** DATA RECORDS follows **
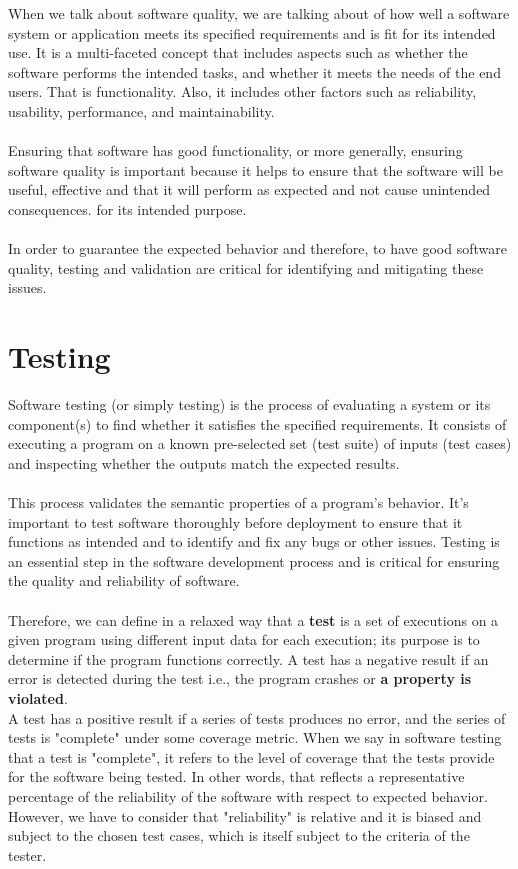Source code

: \documentclass{report}
\begin{document}
When we talk about software quality, we are talking about of how well a software system or application meets its specified requirements and is fit for its intended use. It is a multi-faceted concept that includes aspects such as whether the software performs the intended tasks, and whether it meets the needs of the end users. That is functionality. Also, it includes other factors such as reliability, usability, performance, and maintainability.\\\\
Ensuring that software has good functionality, or more generally, ensuring software quality is important because it helps to ensure that the software will be useful, effective and that it will perform as expected and not cause unintended consequences. for its intended purpose.\\\\
In order to guarantee the expected behavior and therefore, to have good software quality, testing and validation are critical for identifying and mitigating these issues.

\section{Testing}

Software testing (or simply testing) is the process of evaluating a system or its component(s) to find whether it satisfies the specified requirements. It consists of executing a program on a known pre-selected set (test suite) of inputs (test cases) and inspecting whether the outputs match the expected results.\\\\
This process validates the semantic properties of a program's behavior. It's important to test software thoroughly before deployment to ensure that it functions as intended and to identify and fix any bugs or other issues. Testing is an essential step in the software development process and is critical for ensuring the quality and reliability of software.\\\\
Therefore, we can define in a relaxed way that a \textbf{test} is a set of executions on a given program using different input data for each execution; its purpose is to determine if the program functions correctly. A test has a negative result if an error is detected during the test i.e., the program crashes or \textbf{a property is violated}. \\

A test has a positive result if a series of tests produces no error, and the series of tests is "complete" under some coverage metric. When we say in software testing that a test is "complete", it refers to the level of coverage that the tests provide for the software being tested. In other words, that reflects a representative percentage of the reliability of the software with respect to expected behavior. However, we have to consider that "reliability" is relative and it is biased and subject to the chosen test cases, which is itself subject to the criteria of the tester.\\
\end{document}
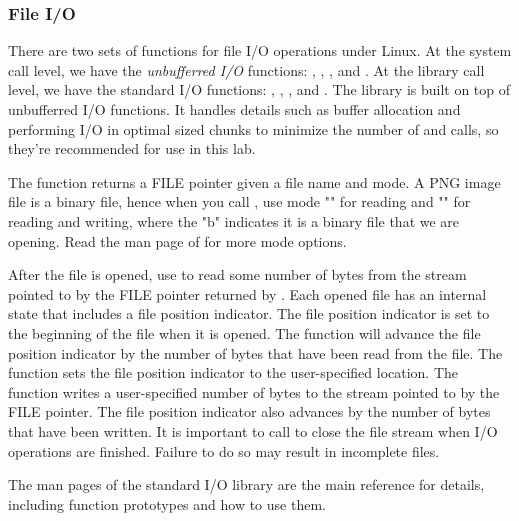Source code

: \subsubsection{File I/O}
There are two sets of functions for file I/O operations under Linux. At the system call level, we have the {\em unbufferred I/O} functions: , , ,  and . At the library call level, we have the standard I/O functions: , , ,  and . The library is built on top of unbufferred I/O functions. It handles details such as buffer allocation and performing I/O in optimal sized chunks to minimize the number of  and  calls, so they're recommended for use in this lab.

The  function returns a FILE pointer given a file name and mode. A PNG image file is a binary file, hence when you call , use mode "" for reading and "" for reading and writing, where the "b" indicates it is a binary file that we are opening. Read the man page of  for more mode options. 

After the file is opened, use  to read some number of bytes from the stream pointed to by the FILE pointer returned by . Each opened file has an internal state that includes a file position indicator. The file position indicator is set to the beginning of the file when it is opened. The  function will advance the file position indicator by the number of bytes that have been read from the file. The  function sets the file position indicator to the user-specified location. The  function writes a user-specified number of bytes to the stream pointed to by the FILE pointer. The file position indicator also advances by the number of bytes that have been written. It is important to call  to close the file stream when I/O operations are finished. Failure to do so may result in incomplete files.  

The man pages of the standard I/O library are the main reference for details, including function prototypes and how to use them.   

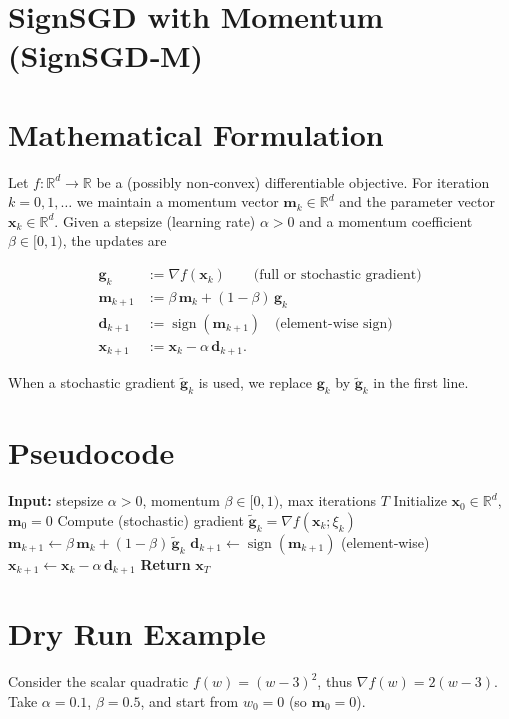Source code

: \documentclass{article}
\newcommand{\sign}{\operatorname{sign}}
\newcommand{\R}{\mathbb{R}}
\begin{document}
\section*{SignSGD with Momentum (SignSGD‑M)}

\section*{Mathematical Formulation}
Let $f:\R^{d}\rightarrow\R$ be a (possibly non‑convex) differentiable objective.  
For iteration $k=0,1,\dots$ we maintain a momentum vector $\bm{m}_{k}\in\R^{d}$ and the parameter vector $\bm{x}_{k}\in\R^{d}$.  
Given a stepsize (learning rate) $\alpha>0$ and a momentum coefficient $\beta\in[0,1)$, the updates are

\[
\begin{aligned}
\bm{g}_{k} &:= \nabla f(\bm{x}_{k}) \qquad\text{(full or stochastic gradient)}\\[4pt]
\bm{m}_{k+1} &:= \beta\,\bm{m}_{k} + (1-\beta)\,\bm{g}_{k} \\[4pt]
\bm{d}_{k+1} &:= \sign(\bm{m}_{k+1}) \quad\text{(element‑wise sign)}\\[4pt]
\bm{x}_{k+1} &:= \bm{x}_{k} - \alpha\,\bm{d}_{k+1}.
\end{aligned}
\tag{1}
\]

When a stochastic gradient $\tilde{\bm{g}}_{k}$ is used, we replace $\bm{g}_{k}$ by $\tilde{\bm{g}}_{k}$ in the first line.

\section*{Pseudocode}
\begin{algorithm}[H]
\caption{SignSGD with Momentum}
\begin{algorithmic}[1]
\STATE \textbf{Input:} stepsize $\alpha>0$, momentum $\beta\in[0,1)$, max iterations $T$
\STATE Initialize $\bm{x}_{0}\in\R^{d}$, $\bm{m}_{0}=0$
    \STATE Compute (stochastic) gradient $\tilde{\bm{g}}_{k}=\nabla f(\bm{x}_{k};\xi_{k})$
    \STATE $\bm{m}_{k+1}\gets \beta\,\bm{m}_{k}+(1-\beta)\,\tilde{\bm{g}}_{k}$
    \STATE $\bm{d}_{k+1}\gets \sign(\bm{m}_{k+1})$  \hfill (element‑wise)
    \STATE $\bm{x}_{k+1}\gets \bm{x}_{k}-\alpha\,\bm{d}_{k+1}$
\ENDFOR
\STATE \textbf{Return} $\bm{x}_{T}$
\end{algorithmic}
\end{algorithm}

\section*{Dry Run Example}
Consider the scalar quadratic $f(w)=(w-3)^{2}$, thus $\nabla f(w)=2(w-3)$.  
Take $\alpha=0.1$, $\beta=0.5$, and start from $w_{0}=0$ (so $\bm{m}_{0}=0$).
\end{document}
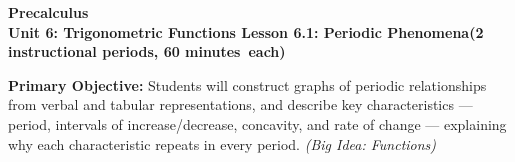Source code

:\documentclass[10pt]{article}
\newcommand{\CourseName}{Precalculus}
\newcommand{\MeetingLength}{60 minutes}
\newcommand{\UnitNumberName}{Unit 6: Trigonometric Functions \quad}
\newcommand{\LessonNumberName}{Lesson 6.1: Periodic Phenomena}
\begin{document}
\begin{center}
  {\Large\bfseries \CourseName} \\[4pt]
  {\small\bfseries \UnitNumberName \LessonNumberName \quad (2 instructional periods, \MeetingLength\ each)}
\end{center}

\begin{tcolorbox}[colback=sky, colframe=navy, boxrule=0.9pt, arc=2mm,
    left=2mm, right=2mm, top=1.5mm, bottom=1.5mm]
  \textbf{Primary Objective:} Students will construct graphs of periodic
  relationships from verbal and tabular representations, and describe key
  characteristics — period, intervals of increase/decrease, concavity, and
  rate of change — explaining why each characteristic repeats in every period.
  \textit{(Big Idea: Functions)}
\end{tcolorbox}

\vspace{0.08in}
\end{document}
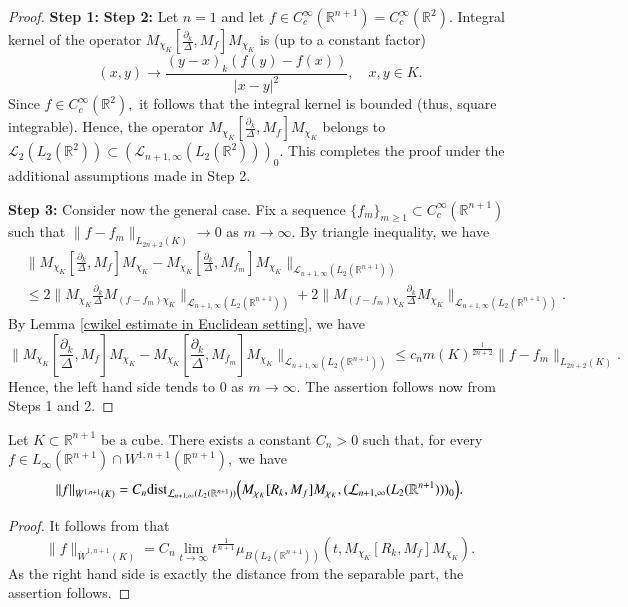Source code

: \documentclass{amsart}
\begin{document}
\begin{proof} {\bf Step 1:}
{\bf Step 2:} Let $n=1$ and let $f\in C^{\infty}_c(\mathbb{R}^{n+1})=C^{\infty}_c(\mathbb{R}^2).$ Integral kernel of the operator $M_{\chi_K}[\frac{\partial_k}{\Delta},M_f]M_{\chi_K}$ is (up to a constant factor)
$$(x,y)\to\frac{(y-x)_k(f(y)-f(x))}{|x-y|^2},\quad x,y\in K.$$
Since $f\in C^{\infty}_c(\mathbb{R}^2),$ it follows that the integral kernel is bounded (thus, square integrable).  Hence, the operator $M_{\chi_K}[\frac{\partial_k}{\Delta},M_f]M_{\chi_K}$ belongs to $\mathcal{L}_2(L_2(\mathbb{R}^2))\subset (\mathcal{L}_{n+1,\infty}(L_2(\mathbb{R}^2)))_0.$ This completes the proof under the additional assumptions made in Step 2.

{\bf Step 3:} Consider now the general case. Fix a sequence $\{f_m\}_{m\geq1}\subset C^{\infty}_c(\mathbb{R}^{n+1})$ such that $\|f-f_m\|_{L_{2n+2}(K)}\to0$ as $m\to\infty.$ By triangle inequality, we have
\begin{align*}
&\|M_{\chi_K}[\frac{\partial_k}{\Delta},M_f]M_{\chi_K}-M_{\chi_K}[\frac{\partial_k}{\Delta},M_{f_m}]M_{\chi_K}\|_{\mathcal{L}_{n+1,\infty}(L_2(\mathbb{R}^{n+1}))}\\
&\leq 2\|M_{\chi_K}\frac{\partial_k}{\Delta}M_{(f-f_m) \chi_K}\|_{\mathcal{L}_{n+1,\infty}(L_2(\mathbb{R}^{n+1}))}+2\|M_{(f-f_m)\chi_K}\frac{\partial_k}{\Delta}M_{\chi_K}\|_{\mathcal{L}_{n+1,\infty}(L_2(\mathbb{R}^{n+1}))}.
\end{align*}
By Lemma \ref{cwikel estimate in Euclidean setting}, we have
$$\|M_{\chi_K}[\frac{\partial_k}{\Delta},M_f]M_{\chi_K}-M_{\chi_K}[\frac{\partial_k}{\Delta},M_{f_m}]M_{\chi_K}\|_{\mathcal{L}_{n+1,\infty}(L_2(\mathbb{R}^{n+1}))}\leq c_nm(K)^{\frac1{2n+2}}\|f-f_m\|_{L_{2n+2}(K)}.$$
Hence, the left hand side tends to $0$ as $m\to\infty.$ The assertion follows now from Steps 1 and 2.
\end{proof}

\begin{lemma}\label{first distance lemma} Let $K\subset\mathbb{R}^{n+1}$ be a cube. There exists a constant $C_n>0$ such that, for every $f\in L_{\infty}(\mathbb{R}^{n+1})\cap W^{1,n+1}(\mathbb{R}^{n+1}),$ we have
$$\|f\|_{\dot{W}^{1,n+1}(K)}=C_n{\rm dist}_{\mathcal{L}_{n+1,\infty}(L_2(\mathbb{R}^{n+1}))}\Big(M_{\chi_K}[R_k,M_f]M_{\chi_K},(\mathcal{L}_{n+1,\infty}(L_2(\mathbb{R}^{n+1})))_0\Big).$$
\end{lemma}
\begin{proof}
It follows from \cite[Proposition 8.6]{FSZ} that
$$\|f\|_{\dot{W}^{1,n+1}(K)}=C_n \lim_{t\to\infty}t^{\frac1{n+1}}\mu_{B(L_2(\mathbb{R}^{n+1}))}(t,M_{\chi_K}[R_k,M_f]M_{\chi_K}).$$
As the right hand side is exactly the distance from the separable part, the assertion follows.
\end{proof}
\end{document}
** End of DATA RECORDS **
- **WHAT THE TASK REQUIRES**
Of the lines in the data, report each one containing the string "proof".

- **EXERCISE RESPONSE**
\begin{proof} {\bf Step 1:}
Since $f\in C^{\infty}_c(\mathbb{R}^2),$ it follows that the integral kernel is bounded (thus, square integrable).  Hence, the operator $M_{\chi_K}[\frac{\partial_k}{\Delta},M_f]M_{\chi_K}$ belongs to $\mathcal{L}_2(L_2(\mathbb{R}^2))\subset (\mathcal{L}_{n+1,\infty}(L_2(\mathbb{R}^2)))_0.$ This completes the proof under the additional assumptions made in Step 2.
\end{proof}
\begin{proof}
\end{proof}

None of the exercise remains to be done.